You and your fiancé(e) are both free to marry and any previous marriages must have been legally terminated by divorce, death, or annulment.
You met each other, in person, at least once within 2 years of filing your petition. There are two exceptions that require a waiver:
1. If the requirement to meet would violate strict and long-established customs of your or your fiancé(e)’s foreign culture or social practice.
2. If you prove that the requirement to meet would result in extreme hardship to you.
After the Fiancé(e) Visa is Issued
Once issued, the fiancé(e) visa (or K-1 nonimmigrant visa) allows your fiancé(e) to enter the United States for 90 days so that your marriage ceremony can take place. Once you marry, your spouse may apply for permanent residence and remain in the United States while USCIS processes the application. For additional information, see the “Green Card” section.
Deferred Action for Childhood Arrivals (DACA)
Deferred Action is a form of prosecutorial discretion that provides a work permit and relief fromremoval for two years to certain eligible undocumented youth.
What are the benefits of Deferred Action for Childhood Arrivals (DACA)?
Protects the youth from being placed into removal proceedings and from being removed. Provides an employment authorization document that allows the youth to work.Can obtain a Social Security Number. DACA can be renewed after two years.In certain states, a DACA-recipient can apply for a state identification card and a driver’s license.
Who is eligible for DACA?
An undocumented youth that is currently living in the United States may be eligible for DACA. The youth can request DACA, even if they are currently in removal proceedings or have a final order of removal. If the youth is detained, he or she can also request DACA or ask to be released based on prima facie DACA eligibility.
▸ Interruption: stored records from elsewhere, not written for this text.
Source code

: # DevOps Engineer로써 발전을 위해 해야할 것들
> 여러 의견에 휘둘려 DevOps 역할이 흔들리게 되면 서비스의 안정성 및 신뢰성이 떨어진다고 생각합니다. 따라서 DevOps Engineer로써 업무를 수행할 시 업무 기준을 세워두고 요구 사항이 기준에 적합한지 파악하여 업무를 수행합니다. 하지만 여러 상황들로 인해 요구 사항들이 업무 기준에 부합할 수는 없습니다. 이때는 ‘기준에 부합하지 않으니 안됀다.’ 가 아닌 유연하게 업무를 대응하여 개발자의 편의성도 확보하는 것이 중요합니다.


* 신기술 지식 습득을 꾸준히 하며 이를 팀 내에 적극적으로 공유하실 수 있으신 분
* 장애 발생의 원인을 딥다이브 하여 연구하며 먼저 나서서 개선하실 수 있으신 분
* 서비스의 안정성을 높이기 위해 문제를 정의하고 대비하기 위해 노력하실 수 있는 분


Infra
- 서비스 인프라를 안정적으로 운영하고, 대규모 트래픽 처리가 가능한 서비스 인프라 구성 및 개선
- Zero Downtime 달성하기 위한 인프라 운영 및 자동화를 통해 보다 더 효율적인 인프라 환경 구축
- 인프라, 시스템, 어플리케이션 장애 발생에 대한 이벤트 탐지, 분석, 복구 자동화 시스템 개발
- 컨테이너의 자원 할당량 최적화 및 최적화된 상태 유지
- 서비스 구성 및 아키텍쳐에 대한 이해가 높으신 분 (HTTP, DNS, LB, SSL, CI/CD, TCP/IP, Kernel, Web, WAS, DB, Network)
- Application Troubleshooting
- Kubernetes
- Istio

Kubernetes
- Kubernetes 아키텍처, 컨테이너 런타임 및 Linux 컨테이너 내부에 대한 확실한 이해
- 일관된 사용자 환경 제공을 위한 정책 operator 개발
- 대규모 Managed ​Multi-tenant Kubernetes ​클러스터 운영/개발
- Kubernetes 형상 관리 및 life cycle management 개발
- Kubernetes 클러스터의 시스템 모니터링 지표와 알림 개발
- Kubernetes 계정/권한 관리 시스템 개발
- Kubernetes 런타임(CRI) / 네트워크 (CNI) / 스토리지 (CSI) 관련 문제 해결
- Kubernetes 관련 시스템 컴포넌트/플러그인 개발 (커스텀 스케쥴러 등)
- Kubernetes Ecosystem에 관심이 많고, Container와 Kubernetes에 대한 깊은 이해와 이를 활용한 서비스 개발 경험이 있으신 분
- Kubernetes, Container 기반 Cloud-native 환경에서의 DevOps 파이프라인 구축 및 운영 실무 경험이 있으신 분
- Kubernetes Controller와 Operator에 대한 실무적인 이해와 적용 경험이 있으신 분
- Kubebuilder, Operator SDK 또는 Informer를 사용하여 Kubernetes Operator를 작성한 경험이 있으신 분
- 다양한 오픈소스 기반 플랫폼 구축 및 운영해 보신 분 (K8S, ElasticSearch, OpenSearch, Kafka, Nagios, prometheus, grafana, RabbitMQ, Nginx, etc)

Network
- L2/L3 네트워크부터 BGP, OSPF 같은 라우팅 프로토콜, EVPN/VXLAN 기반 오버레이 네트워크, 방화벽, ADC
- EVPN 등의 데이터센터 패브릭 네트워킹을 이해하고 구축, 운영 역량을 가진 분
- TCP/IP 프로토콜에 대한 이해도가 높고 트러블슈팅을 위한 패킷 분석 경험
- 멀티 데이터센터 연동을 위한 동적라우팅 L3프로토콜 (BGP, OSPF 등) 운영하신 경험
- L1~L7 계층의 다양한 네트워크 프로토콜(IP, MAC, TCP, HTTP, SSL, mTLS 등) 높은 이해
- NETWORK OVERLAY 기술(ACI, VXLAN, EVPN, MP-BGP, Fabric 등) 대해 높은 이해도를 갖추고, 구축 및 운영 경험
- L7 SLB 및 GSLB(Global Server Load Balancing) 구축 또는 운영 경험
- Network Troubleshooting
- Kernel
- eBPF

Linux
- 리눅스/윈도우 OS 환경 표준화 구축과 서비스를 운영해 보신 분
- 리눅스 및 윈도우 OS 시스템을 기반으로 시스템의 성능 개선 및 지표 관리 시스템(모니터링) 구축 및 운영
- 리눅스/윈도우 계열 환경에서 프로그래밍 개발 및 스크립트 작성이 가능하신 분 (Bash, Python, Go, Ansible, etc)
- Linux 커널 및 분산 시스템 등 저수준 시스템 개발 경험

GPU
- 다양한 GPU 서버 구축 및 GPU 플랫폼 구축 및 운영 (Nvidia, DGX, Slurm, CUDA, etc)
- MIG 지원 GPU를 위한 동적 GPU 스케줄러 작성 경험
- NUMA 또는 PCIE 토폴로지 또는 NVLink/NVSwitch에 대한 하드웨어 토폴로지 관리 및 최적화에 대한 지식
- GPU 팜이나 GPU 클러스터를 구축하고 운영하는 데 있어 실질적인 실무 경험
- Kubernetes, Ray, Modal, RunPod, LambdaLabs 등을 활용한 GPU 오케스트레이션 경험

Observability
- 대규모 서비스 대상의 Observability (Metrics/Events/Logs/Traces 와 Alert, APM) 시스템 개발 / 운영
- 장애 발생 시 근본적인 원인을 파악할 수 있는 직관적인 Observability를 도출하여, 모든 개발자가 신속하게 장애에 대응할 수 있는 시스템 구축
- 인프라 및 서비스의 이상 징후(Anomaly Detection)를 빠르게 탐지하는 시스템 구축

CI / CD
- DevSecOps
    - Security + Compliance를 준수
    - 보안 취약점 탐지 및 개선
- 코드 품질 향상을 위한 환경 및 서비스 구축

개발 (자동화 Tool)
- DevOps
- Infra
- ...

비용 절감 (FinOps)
Collateral Consequences of a Criminal Conviction for Noncitizens
As attorneys who defend clients charged with criminal offenses, we rightly focus heavily on the question at the top of almost every client’s mind: “How much time am I facing?” Much of our efforts are spent trying to ensure that our clients spend as little time away from their families and communities as possible. The direct consequences of a criminal conviction—jail or prison time, fines, or supervision—are incredibly important issues for our clients and deserve our staunch efforts to advocate on behalf of clients in plea negotiations and in the courtroom. However, if we take some time while the criminal case is pending to think about the collateral consequences of the conviction—those not directly related to sentencing—we can take some steps toward making our clients’ future home a little easier.
Recent changes in our nation’s immigration laws have significantly raised the stakes for a noncitizen convicted of a crime. When a criminal charge potentially presents immigration issues for a client, the waters become murky for the average practitioner. Due to the increased complexity brought about by changes in the immigration law in recent years, it is difficult to know how every aspect of the immigration law may affect a client unless one practices regularly in this area. Before representing a client in a criminal matter, a practitioner should be aware of the client’s status in the United States. If the client is not a U.S. citizen, the practitioner must determine whether the client will suffer some immigration consequences as a result of a criminal conviction because a conviction may affect the client’s present or future status in the United States. If your client is a U.S. citizen, your client’s immigration status in the United States will not be affected by a criminal conviction. However, a U.S. citizen client charged with a sexual offense against a minor could lose the right to file immigration petitions on behalf of certain family members. Under 8 USC 1154(a)(1), U.S. citizens and legal permanent residents (LPRs) convicted of certain sexual offenses against a minor (as defined by 42 USC 16911(7)) can be barred from petitioning for immigration benefits for family members. In addition, making a false claim of having U.S. citizenship can bar one from receiving future immigration benefits; therefore, it is important to confirm that your client is truly a U.S. citizen before placing such evidence on the record.